_RECORDS FOR THIS TASK_
* * * * * * *

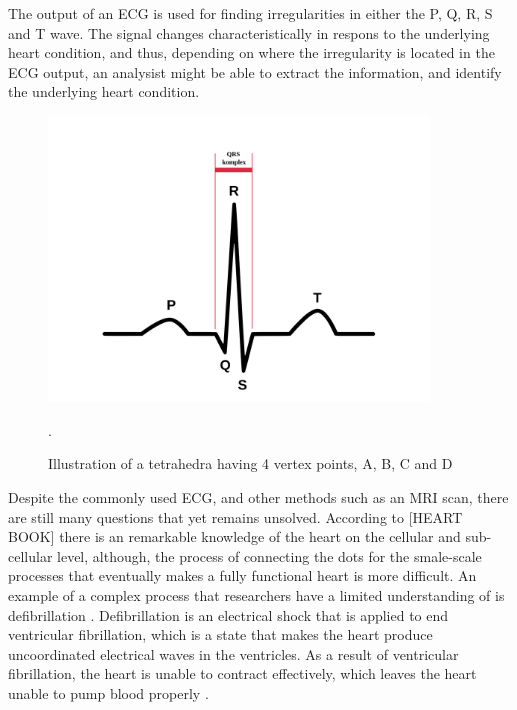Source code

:The output of an ECG is used for finding irregularities in either the P, Q, R, S and T wave. The signal changes characteristically in respons to the underlying heart condition, and thus, depending on where the irregularity is located in the ECG output, an analysist might be able to extract the information, and identify the underlying heart condition.
\begin{figure}[h]
 \centering 
     \includegraphics[width=0.9\textwidth]{bilder/b_ecg_pqrst}
     \caption{Illustration of a tetrahedra having 4 vertex points, A, B, C and D}.
     \label{b_ecg_pqrst.png}
\end{figure}

Despite the commonly used ECG, and other methods such as an MRI scan, there are still many questions that yet remains unsolved. According to [HEART BOOK] there is an remarkable knowledge of the heart on the cellular and sub-cellular level, although, the process of connecting the dots for the smale-scale processes that eventually makes a fully functional heart is more difficult. An example of a complex process that researchers have a limited understanding of is defibrillation \cite{article24}. Defibrillation is an electrical shock that is applied to end ventricular fibrillation, which is a state that makes the heart produce uncoordinated electrical waves in the ventricles. As a result of ventricular fibrillation, the heart is unable to contract effectively, which leaves the heart unable to pump blood properly \cite{article24}.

* * * * * * *

_TASK ITEM_
Give back the data exactly. Pictures stay out.

_EXERCISE RESPONSE_
Source code

:The output of an ECG is used for finding irregularities in either the P, Q, R, S and T wave. The signal changes characteristically in respons to the underlying heart condition, and thus, depending on where the irregularity is located in the ECG output, an analysist might be able to extract the information, and identify the underlying heart condition.
\begin{figure}[h]
 \centering 
     \includegraphics[width=0.9\textwidth]{bilder/b_ecg_pqrst}
     \caption{Illustration of a tetrahedra having 4 vertex points, A, B, C and D}.
     \label{b_ecg_pqrst.png}
\end{figure}

Despite the commonly used ECG, and other methods such as an MRI scan, there are still many questions that yet remains unsolved. According to [HEART BOOK] there is an remarkable knowledge of the heart on the cellular and sub-cellular level, although, the process of connecting the dots for the smale-scale processes that eventually makes a fully functional heart is more difficult. An example of a complex process that researchers have a limited understanding of is defibrillation \cite{article24}. Defibrillation is an electrical shock that is applied to end ventricular fibrillation, which is a state that makes the heart produce uncoordinated electrical waves in the ventricles. As a result of ventricular fibrillation, the heart is unable to contract effectively, which leaves the heart unable to pump blood properly \cite{article24}.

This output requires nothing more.